**Problem requirements:** Among the lines of the records, find all that carry the word "which" and copy them.

━━━ Data

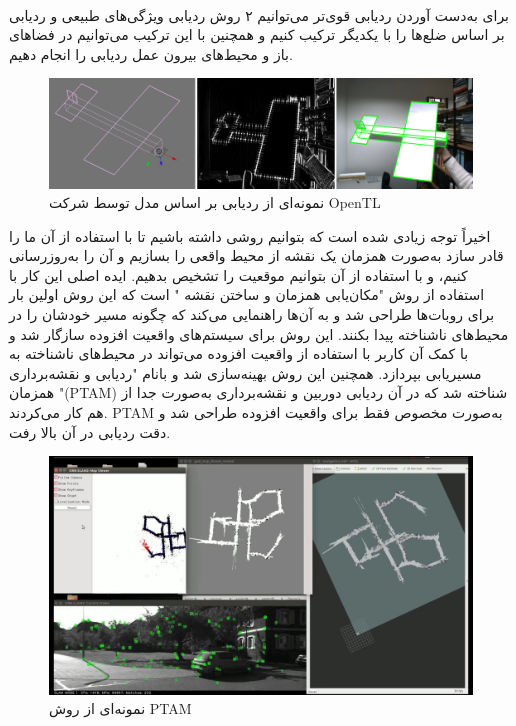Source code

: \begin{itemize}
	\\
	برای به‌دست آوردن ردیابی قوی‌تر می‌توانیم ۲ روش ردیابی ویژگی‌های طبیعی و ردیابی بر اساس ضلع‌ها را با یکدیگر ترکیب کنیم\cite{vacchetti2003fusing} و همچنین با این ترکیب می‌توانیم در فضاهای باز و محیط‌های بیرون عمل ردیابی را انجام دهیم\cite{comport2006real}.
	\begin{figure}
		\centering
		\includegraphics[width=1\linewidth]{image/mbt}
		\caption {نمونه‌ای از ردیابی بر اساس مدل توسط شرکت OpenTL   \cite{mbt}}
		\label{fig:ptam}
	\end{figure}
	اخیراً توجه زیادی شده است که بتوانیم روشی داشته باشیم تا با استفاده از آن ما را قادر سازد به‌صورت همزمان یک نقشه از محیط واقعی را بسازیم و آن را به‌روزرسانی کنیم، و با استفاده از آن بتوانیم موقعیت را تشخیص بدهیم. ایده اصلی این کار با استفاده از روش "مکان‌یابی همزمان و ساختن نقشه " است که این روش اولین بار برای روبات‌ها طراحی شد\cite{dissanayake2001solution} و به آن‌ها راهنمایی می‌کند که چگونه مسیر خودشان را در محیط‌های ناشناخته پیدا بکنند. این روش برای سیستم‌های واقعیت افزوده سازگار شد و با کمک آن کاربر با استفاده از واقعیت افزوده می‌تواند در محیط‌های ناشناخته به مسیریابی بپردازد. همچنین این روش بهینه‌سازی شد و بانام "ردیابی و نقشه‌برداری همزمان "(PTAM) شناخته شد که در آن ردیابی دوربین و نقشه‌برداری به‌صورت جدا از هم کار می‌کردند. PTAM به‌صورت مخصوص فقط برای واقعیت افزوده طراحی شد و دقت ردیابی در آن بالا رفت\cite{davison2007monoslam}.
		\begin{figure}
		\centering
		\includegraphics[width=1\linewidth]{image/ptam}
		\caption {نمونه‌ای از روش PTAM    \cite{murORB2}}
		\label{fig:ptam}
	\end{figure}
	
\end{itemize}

━━━━━━
━━━ Data

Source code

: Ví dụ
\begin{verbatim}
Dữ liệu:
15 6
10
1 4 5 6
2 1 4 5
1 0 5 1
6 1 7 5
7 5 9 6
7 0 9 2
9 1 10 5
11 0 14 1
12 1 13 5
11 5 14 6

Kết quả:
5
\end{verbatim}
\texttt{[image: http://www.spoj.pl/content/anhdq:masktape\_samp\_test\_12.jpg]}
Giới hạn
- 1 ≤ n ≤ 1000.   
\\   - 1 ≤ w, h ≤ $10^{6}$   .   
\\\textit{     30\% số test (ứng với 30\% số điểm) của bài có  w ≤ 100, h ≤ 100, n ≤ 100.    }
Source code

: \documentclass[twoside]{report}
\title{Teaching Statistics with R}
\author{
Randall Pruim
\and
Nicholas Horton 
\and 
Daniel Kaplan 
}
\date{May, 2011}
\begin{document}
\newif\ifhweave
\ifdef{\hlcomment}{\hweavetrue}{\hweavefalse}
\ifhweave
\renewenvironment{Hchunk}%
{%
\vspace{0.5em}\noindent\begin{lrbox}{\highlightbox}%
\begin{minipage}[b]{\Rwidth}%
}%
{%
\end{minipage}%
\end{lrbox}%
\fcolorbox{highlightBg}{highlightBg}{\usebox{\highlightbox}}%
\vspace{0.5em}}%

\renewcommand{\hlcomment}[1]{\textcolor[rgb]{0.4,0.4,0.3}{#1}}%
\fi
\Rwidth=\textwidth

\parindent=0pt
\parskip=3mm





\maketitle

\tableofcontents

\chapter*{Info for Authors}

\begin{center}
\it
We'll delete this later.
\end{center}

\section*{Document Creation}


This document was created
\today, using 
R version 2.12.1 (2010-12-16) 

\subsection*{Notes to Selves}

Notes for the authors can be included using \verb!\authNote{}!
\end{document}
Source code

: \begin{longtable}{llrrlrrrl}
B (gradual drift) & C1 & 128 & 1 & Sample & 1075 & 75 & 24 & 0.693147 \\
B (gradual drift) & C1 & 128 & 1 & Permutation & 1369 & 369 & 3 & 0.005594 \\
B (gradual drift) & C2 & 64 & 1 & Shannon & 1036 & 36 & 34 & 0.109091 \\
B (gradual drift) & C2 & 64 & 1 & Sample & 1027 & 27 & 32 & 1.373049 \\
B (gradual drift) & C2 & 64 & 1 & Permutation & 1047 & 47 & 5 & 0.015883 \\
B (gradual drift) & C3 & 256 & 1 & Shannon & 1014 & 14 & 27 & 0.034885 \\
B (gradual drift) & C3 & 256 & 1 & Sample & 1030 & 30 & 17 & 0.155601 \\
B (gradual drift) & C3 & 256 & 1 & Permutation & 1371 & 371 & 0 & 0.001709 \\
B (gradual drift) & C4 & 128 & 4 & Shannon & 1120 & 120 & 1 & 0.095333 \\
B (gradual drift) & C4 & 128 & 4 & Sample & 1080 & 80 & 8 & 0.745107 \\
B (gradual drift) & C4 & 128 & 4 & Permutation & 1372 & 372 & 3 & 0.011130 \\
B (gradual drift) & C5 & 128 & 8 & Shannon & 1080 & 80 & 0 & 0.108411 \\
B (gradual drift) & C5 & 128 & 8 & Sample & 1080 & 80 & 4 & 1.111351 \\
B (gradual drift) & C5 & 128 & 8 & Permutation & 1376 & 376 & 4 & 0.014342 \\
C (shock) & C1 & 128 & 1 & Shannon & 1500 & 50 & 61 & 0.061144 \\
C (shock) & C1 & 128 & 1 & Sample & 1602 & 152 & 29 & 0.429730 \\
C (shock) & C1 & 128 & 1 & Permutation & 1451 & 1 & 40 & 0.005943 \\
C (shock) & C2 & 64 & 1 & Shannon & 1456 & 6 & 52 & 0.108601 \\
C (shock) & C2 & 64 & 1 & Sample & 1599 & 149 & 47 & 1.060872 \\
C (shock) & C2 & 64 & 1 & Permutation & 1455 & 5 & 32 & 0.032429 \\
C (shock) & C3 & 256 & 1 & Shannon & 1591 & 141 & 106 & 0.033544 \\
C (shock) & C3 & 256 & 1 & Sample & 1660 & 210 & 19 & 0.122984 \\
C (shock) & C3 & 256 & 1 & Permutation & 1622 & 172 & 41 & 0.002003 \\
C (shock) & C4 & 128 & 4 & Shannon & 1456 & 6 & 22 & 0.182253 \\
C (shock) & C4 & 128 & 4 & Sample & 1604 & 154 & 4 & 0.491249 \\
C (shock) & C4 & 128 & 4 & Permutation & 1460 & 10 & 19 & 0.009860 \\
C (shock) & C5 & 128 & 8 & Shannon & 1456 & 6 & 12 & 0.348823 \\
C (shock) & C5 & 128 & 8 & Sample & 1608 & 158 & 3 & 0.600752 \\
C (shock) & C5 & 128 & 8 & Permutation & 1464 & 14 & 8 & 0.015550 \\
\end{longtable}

━━━━━━
━━━ Data

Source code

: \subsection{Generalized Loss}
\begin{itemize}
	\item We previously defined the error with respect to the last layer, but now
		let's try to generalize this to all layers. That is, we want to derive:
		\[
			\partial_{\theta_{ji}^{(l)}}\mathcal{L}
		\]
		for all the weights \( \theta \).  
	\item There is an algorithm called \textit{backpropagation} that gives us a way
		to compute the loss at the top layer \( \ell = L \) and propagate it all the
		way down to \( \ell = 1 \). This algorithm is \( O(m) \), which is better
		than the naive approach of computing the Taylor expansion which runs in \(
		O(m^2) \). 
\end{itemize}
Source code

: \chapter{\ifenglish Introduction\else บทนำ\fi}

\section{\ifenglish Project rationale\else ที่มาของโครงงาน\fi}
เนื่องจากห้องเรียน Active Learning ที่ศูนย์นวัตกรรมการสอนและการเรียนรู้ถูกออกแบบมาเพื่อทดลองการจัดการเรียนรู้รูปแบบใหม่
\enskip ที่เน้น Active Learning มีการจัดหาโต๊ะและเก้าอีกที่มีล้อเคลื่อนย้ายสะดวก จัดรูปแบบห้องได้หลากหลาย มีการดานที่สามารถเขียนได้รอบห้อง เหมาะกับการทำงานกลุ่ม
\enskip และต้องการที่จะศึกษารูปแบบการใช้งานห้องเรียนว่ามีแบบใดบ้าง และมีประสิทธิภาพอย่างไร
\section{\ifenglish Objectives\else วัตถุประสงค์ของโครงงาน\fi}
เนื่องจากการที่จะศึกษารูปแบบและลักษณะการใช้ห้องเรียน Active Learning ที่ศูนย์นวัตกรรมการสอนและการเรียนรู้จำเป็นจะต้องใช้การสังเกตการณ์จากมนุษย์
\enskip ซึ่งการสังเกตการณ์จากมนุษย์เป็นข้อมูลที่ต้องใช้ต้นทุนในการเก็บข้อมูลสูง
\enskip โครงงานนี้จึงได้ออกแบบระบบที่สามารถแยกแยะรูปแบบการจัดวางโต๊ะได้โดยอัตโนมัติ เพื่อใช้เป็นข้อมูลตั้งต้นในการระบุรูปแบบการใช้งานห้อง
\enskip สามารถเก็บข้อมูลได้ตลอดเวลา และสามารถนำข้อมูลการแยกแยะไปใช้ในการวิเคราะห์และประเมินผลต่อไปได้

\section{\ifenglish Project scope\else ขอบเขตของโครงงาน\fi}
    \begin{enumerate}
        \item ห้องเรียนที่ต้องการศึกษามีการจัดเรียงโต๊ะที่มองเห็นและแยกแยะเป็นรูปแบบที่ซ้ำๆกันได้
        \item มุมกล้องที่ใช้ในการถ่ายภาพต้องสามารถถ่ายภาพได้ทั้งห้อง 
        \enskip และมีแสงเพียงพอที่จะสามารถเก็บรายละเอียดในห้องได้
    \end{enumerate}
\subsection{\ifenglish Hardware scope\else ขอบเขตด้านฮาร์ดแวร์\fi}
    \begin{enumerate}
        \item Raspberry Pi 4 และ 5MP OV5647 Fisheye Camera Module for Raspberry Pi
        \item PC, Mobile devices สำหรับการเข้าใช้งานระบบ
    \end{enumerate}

━━━━━━

**Written reply:**
		way down to \( \ell = 1 \). This algorithm is \( O(m) \), which is better
		than the naive approach of computing the Taylor expansion which runs in \(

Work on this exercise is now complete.